While the full detail of the case has not yet been outline in court, it is understood the action centres on property owned by Mansfield and sum of money he is also alleged to own and which Cab is trying to seize.

In January businessman Mansfield Jnr was found guilty of perverting the course of justice by ordering the destruction of CCTV footage showing him with his former employee Martin Byrne on the morning that Mr Byrne was kidnapped by well-known criminals and INLA figures Dessie O'Hare and Declan 'Whacker' Duffy. Mansfield was jailed for 18 months last month and is currently serving that sentence.

The 54-year-old was acquitted by the Special Criminal Court of a separate charge of conspiracy to falsely imprison Mr Byrne, who had previously provided security for the family business.

The court found that although Mansfield had knowingly involved O’Hare and Duffy in his attempts to recover assets lost in the 2008 economic crash, there was insufficient evidence to show Mansfield knew the two men planned to kidnap Mr Byrne.

Organised crime group

Kavanagh (53) is a member of the Byrne organised crime group, whose leadership was based in Dublin and which has been linked to the Kinahan cartel for almost two decades.
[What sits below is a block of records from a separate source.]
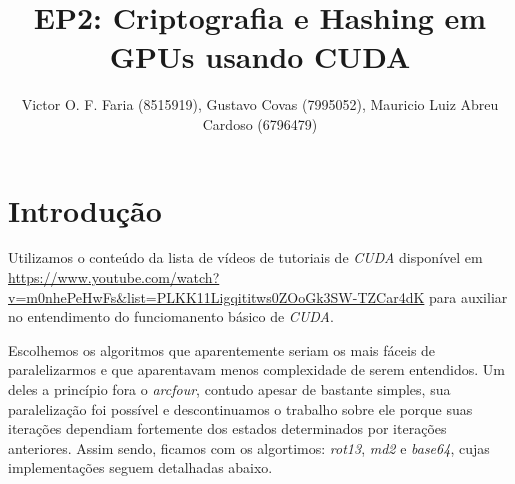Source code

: \documentclass[final,12pt,a4paper]{elsarticle}
\begin{document}
\begin{frontmatter}


\title{EP2: Criptografia e Hashing em GPUs usando CUDA}




\author{Victor O. F. Faria (8515919), Gustavo Covas (7995052), Mauricio Luiz Abreu Cardoso (6796479)}

\address{MAC 5742-0219 Introdução à Programação Concorrente, Paralela e Distribuída}

\end{frontmatter}


\section{Introdução}

Utilizamos o conteúdo da lista de vídeos de tutoriais de \textit{CUDA} disponível em \url{https://www.youtube.com/watch?v=m0nhePeHwFs&list=PLKK11Ligqititws0ZOoGk3SW-TZCar4dK} para auxiliar no entendimento do funciomanento básico de \textit{CUDA}.

Escolhemos os algoritmos que aparentemente seriam os mais fáceis de paralelizarmos e que aparentavam menos complexidade de serem entendidos. Um deles a princípio fora o \textit{arcfour}, contudo apesar de bastante simples, sua paralelização foi possível e descontinuamos o trabalho sobre ele porque suas iterações dependiam fortemente dos estados determinados por iterações anteriores. Assim sendo, ficamos com os algortimos: \textit{rot13}, \textit{md2} e \textit{base64}, cujas implementações seguem detalhadas abaixo.
\end{document}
He lived in Tamworth, outside Birmingham, where Kinahan cartel founder Christy Kinahan first settled when he left Ireland. While regarded as a key cog in the Dublin-based Byrne crime group, he also has the ear of the Dubai-based leadership of the Kinahan cartel.
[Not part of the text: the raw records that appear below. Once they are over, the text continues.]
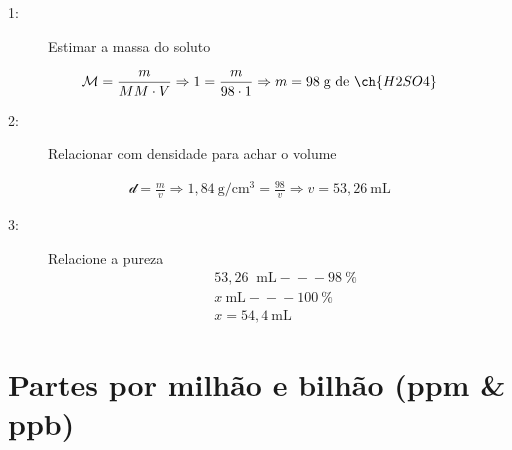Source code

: \documentclass[presentation,professionalfonts,aspectratio=169]{beamer}
\begin{document}
\begin{frame}[label={sec:org95c9ae7}]{}
\begin{answer}[print=true]
\scriptsize
\begin{description}
\item[{1:}] Estimar a massa do soluto
\end{description}
\begin{align*}
\mathcal{M}=\frac{m}{MM \cdot V} \Rightarrow 1 = \frac{m}{98 \cdot 1 } \Rightarrow m = 98 \; \text{g de}~ \ch{H2SO4}
\end{align*}
\begin{description}
\item[{2:}] Relacionar com densidade para achar o volume
\end{description}
\begin{align*}
\mathcal{d}=\frac{m}{v} \Rightarrow 1,84 ~\text{g/cm$^3$}=\frac{98}{v} \Rightarrow v=53,26 ~\text{mL}  
\end{align*}
\begin{description}
\item[{3:}] Relacione a pureza
\begin{align*}
& 53,26~\text{ mL} -\!\!\!-\!\!\!- 98~\text{\%}\\
& x~\text{mL} -\!\!\!-\!\!\!- 100~\text{\%}\\
& x= 54,4 ~\text{mL}
\end{align*}
\end{description}
\end{answer}
\end{frame}


\section{Partes por milhão e bilhão (ppm \& ppb)}
\label{sec:org67af945}
\end{document}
In September 2019, Kavanagh was jailed in England for possession of a 10,000 volt stun gun at his Birmingham home. He is currently awaiting sentencing in the UK after pleading guilty to his role in a conspiracy to import class A and B drugs worth approximately €30 million.

Daniel Kinahan has been named by the Garda in court actions as a key gangland figure in Ireland. In 2019, when Cab concluded a case against Liam Byrne (41), Crumlin, the bureau told the High Court that Byrne was a lieutenant of Daniel Kinahan.

The bureau also told the court at the time the Kinahan cartel was engaged in a feud with the Hutch organised crime group. The evidence put by Cab before the High Court named Daniel Kinahan as one of two leaders of the Kinahan cartel.

Cab added that Byrne was the leader of what the bureau called the Byrne organised crime group, linked to the Kinahan organised crime group, and was living in Birmingham after his house and business in Dublin were confiscated.

The affidavit evidence also said Daniel Kinahan and his brother Christopher Jnr (40) had assumed control of the criminal cartel their father, Christy Kinahan (66), began.

"The Byrne organised crime group originated in Dublin but now has interests in Spain, the Netherlands, South America and Dubai," an unpublished ruling of the High Court stated three years ago. "It was previously led and directed by Christopher Kinahan snr, an Irish citizen who left Ireland to live in Spain and direct the operations of the group from that jurisdiction. It would appear that Mr Kinahan is now resident in Dubai, United Arab Emirates, and that the day-to-day operations of his drug trafficking are managed and controlled by his sons, Christopher jnr and Daniel Kinahan."